Tramonto a Venezia, di Monet, Bridgestone Museum of Art, Tokyo (1908)
Tramonto a Venezia, di Monet, Bridgestone Museum of Art, Tokyo (1908)

Abstract

Experiential language teaching training programs are a good example of transformative training for FL instructors in a post-method era. Experiential language teaching training programs which are following the  premises  purported  by  Kolb  experiential  cycle  (concrete  experience,  reflective  observation, abstract conceptualization, active experimentation) best illustrate and represent the transformative learning process by providing a multilayered process. Language teachers often start by learning in place and only later go back to receive a formal language pedagogical education. Thus, the common traits of thinking, knowing and reflecting essential to the professional growth process tend to drift back and forth from contingent needs to pedagogical inquiries. Consequently, the model of professional teacher training programs, especially for those who teach their own language, mirror the internal self- referential nature of what we do in the classroom. The reflective process included in experiential professional development programs should also include a direct confrontation with a multitude of realities that are becoming part of our changing profession. In this presentation, I will illustrate the phases of the reflective process and interface them with the corresponding inner and outer work that the FL teacher must undertake. I will provide samples of experiential and reflective activities useful to the profession.

 

Table of Contents

1. Introduction

1.2 Example

 

1. Introduction

In Educating second language teachers: the same thing done differently [1] Donald Freeman lists three main paths undertaken by language teachers’ education within the disciplinary track of teachers’ education: with the born expertise, the made over time; and the learning in place track. These do not occur in the same sequence for everybody. Language teachers often start by learning in place and only later go back to receive a formal language pedagogical education. Thus, the common traits of thinking, knowing and reflecting essential to the professional growth process tend to drift back and forth from contingent needs to pedagogical enquiries. Thus, the nature of professional teacher training programs, especially for those who teach their own language, mirror the internal self-referential nature of what we do in the classroom. It can be a challenge and an opportunity to overcome the limitations of auto-referentiality.

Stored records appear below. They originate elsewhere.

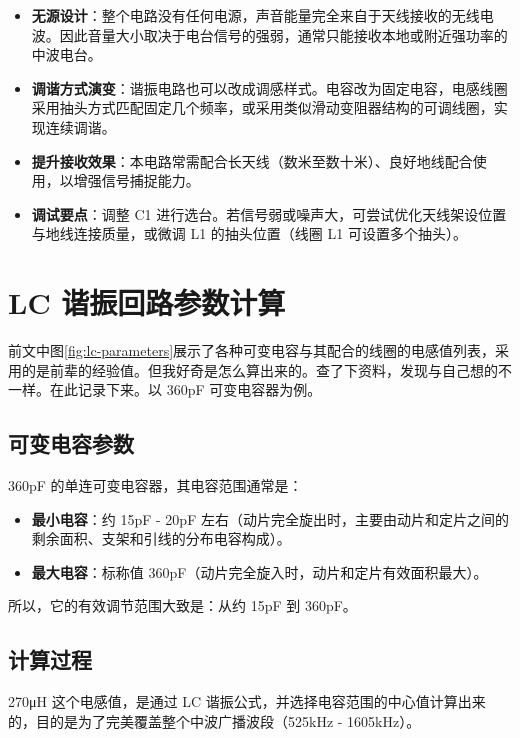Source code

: \documentclass[12pt,UTF8]{ctexbook}
\begin{document}
\begin{itemize}[leftmargin=2cm]
	\item \textbf{无源设计}：整个电路没有任何电源，声音能量完全来自于天线接收的无线电波。因此音量大小取决于电台信号的强弱，通常只能接收本地或附近强功率的中波电台。
	\item \textbf{调谐方式演变}：谐振电路也可以改成调感样式。电容改为固定电容，电感线圈采用抽头方式匹配固定几个频率，或采用类似滑动变阻器结构的可调线圈，实现连续调谐。
	\item \textbf{提升接收效果}：本电路常需配合长天线（数米至数十米）、良好地线配合使用，以增强信号捕捉能力。
	\item \textbf{调试要点}：调整 C1 进行选台。若信号弱或噪声大，可尝试优化天线架设位置与地线连接质量，或微调 L1 的抽头位置（线圈 L1 可设置多个抽头）。
\end{itemize}


\chapter{LC 谐振回路参数计算}
\label{chap:lc-calculation}

前文中图\ref{fig:lc-parameters}展示了各种可变电容与其配合的线圈的电感值列表，采用的是前辈的经验值。但我好奇是怎么算出来的。查了下资料，发现与自己想的不一样。在此记录下来。以 360pF 可变电容器为例。

\section{可变电容参数}

360pF 的单连可变电容器，其电容范围通常是：

\begin{itemize}[leftmargin=2cm]
	\item \textbf{最小电容}：约 15pF - 20pF 左右（动片完全旋出时，主要由动片和定片之间的剩余面积、支架和引线的分布电容构成）。
	\item \textbf{最大电容}：标称值 360pF（动片完全旋入时，动片和定片有效面积最大）。
\end{itemize}

所以，它的有效调节范围大致是：从约 15pF 到 360pF。

\section{计算过程}

270μH 这个电感值，是通过 LC 谐振公式，并选择电容范围的中心值计算出来的，目的是为了完美覆盖整个中波广播波段（525kHz - 1605kHz）。
\end{document}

What do we mean by self-referentiality? Languages are the lifeblood of social interactions, and the language teacher can become the content and the agent of his own classroom.

It means to see yourself as the agent and instrument at the same time. Lets make the example of a native speaker of English who teaches English as a second or foreign language. It requires a specific effort for such an instructor to detangle from what he or she may teach and being the object of what it is taught. As the Irish poet Yeats once wrote how can you know the dancer from the dance?” [3].

Consequently, a coherent professional development track is quite complicated by the asymmetric path that may lead the language instructor into the teaching profession. For these reasons, the reflective process included in professional development programs not only is essential but should also include a direct confrontation with the multitude of realities that are becoming part of our changing profession, from migrations to globalization and the reshaping of language the class. It is unsettling to forget such debate in the name of market demand.

In this presentation, I will outline the main characteristics of concepts underpinning professional developments programs, and illustrate the phases of the reflective process interfacing the inner and outer work that takes place during some specific moments of elaboration and professional growth.

Moreover, I will provide samples of experiential and reflective activities and techniques useful to the profession.

Lets begin by differentiating between Teacher Training and Teacher Development. As Freeman points out, training is characterized by a direct and specific intervention normally focused on a timely purpose. Development instead, is normally framed as an indirect intervention or an individual and idiosyncratic path. Training and Development do not always follow the same path, in fact, sometimes they collide. How is it possible? What happens after the collision?

It happens when there are differences within the institutional structures that enable the training and the sense-making of the individual. For example, if the school where one language teacher works organizes a training events focused on a specific intervention and the instructor is operating solely based on the experience acquired in the classroom, we could predict that the training will not be very effective in transforming the views of that individual. We will come back to expand on the concept of transformation and transformative processes.

M.J. Wallaces Training foreign language teachers: A reflective approach [2] marks the metamorphoses of the concept of experience, henceforward experiential learning. Wallace singled out four models that delineated the professional initiation to the teaching profession (Fig. 1).

Models:

-      the craft model (apprentice-expert)

-      the  rationalist  model  (scientific  knowledge/application  of  scientific  knowledge/practice/refinement/practice)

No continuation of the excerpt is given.